#### DATA SECTION
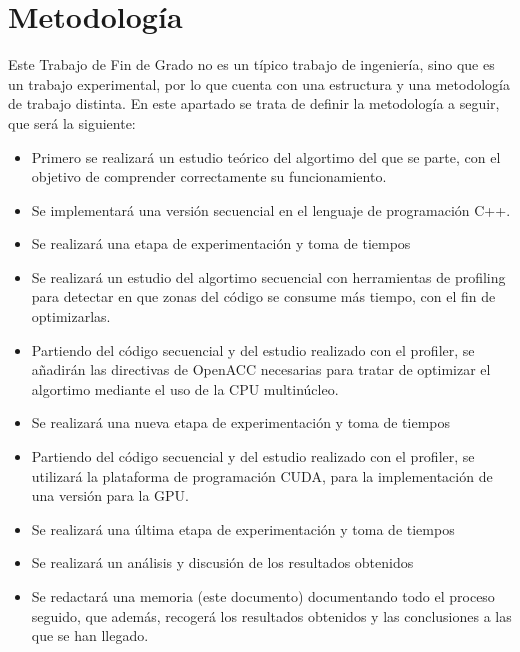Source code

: \chapter{Metodología}

Este Trabajo de Fin de Grado no es un típico trabajo de ingeniería, sino que es un trabajo experimental, por lo que cuenta con una estructura y una metodología de trabajo distinta. En este apartado se trata de definir la metodología a seguir, que será la siguiente: \\

\begin{itemize}
    \item Primero se realizará un estudio teórico del algortimo del que se parte, con el objetivo de comprender correctamente su funcionamiento.
    \item Se implementará una versión secuencial en el lenguaje de programación C++.
    \item Se realizará una etapa de experimentación y toma de tiempos 
    \item Se realizará un estudio del algortimo secuencial con herramientas de profiling para detectar en que zonas del código se consume más tiempo, con el fin de optimizarlas.
    \item Partiendo del código secuencial y del estudio realizado con el profiler, se añadirán las directivas de OpenACC necesarias para tratar de optimizar el algortimo mediante el uso de la CPU multinúcleo.
    \item Se realizará una nueva etapa de experimentación y toma de tiempos
    \item Partiendo del código secuencial y del estudio realizado con el profiler, se utilizará la plataforma de programación CUDA, para la implementación de una versión para la GPU.
    \item Se realizará una última etapa de experimentación y toma de tiempos 
    \item Se realizará un análisis y discusión de los resultados obtenidos
    \item Se redactará una memoria (este documento) documentando todo el proceso seguido, que además, recogerá los resultados obtenidos y las conclusiones a las que se han llegado.
\end{itemize}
########
WHAT TO PRODUCE ▸ Each line holding the word "profiler" must be pulled from the records.

WRITTEN SOLUTION ▸
    \item Partiendo del código secuencial y del estudio realizado con el profiler, se añadirán las directivas de OpenACC necesarias para tratar de optimizar el algortimo mediante el uso de la CPU multinúcleo.
    \item Partiendo del código secuencial y del estudio realizado con el profiler, se utilizará la plataforma de programación CUDA, para la implementación de una versión para la GPU.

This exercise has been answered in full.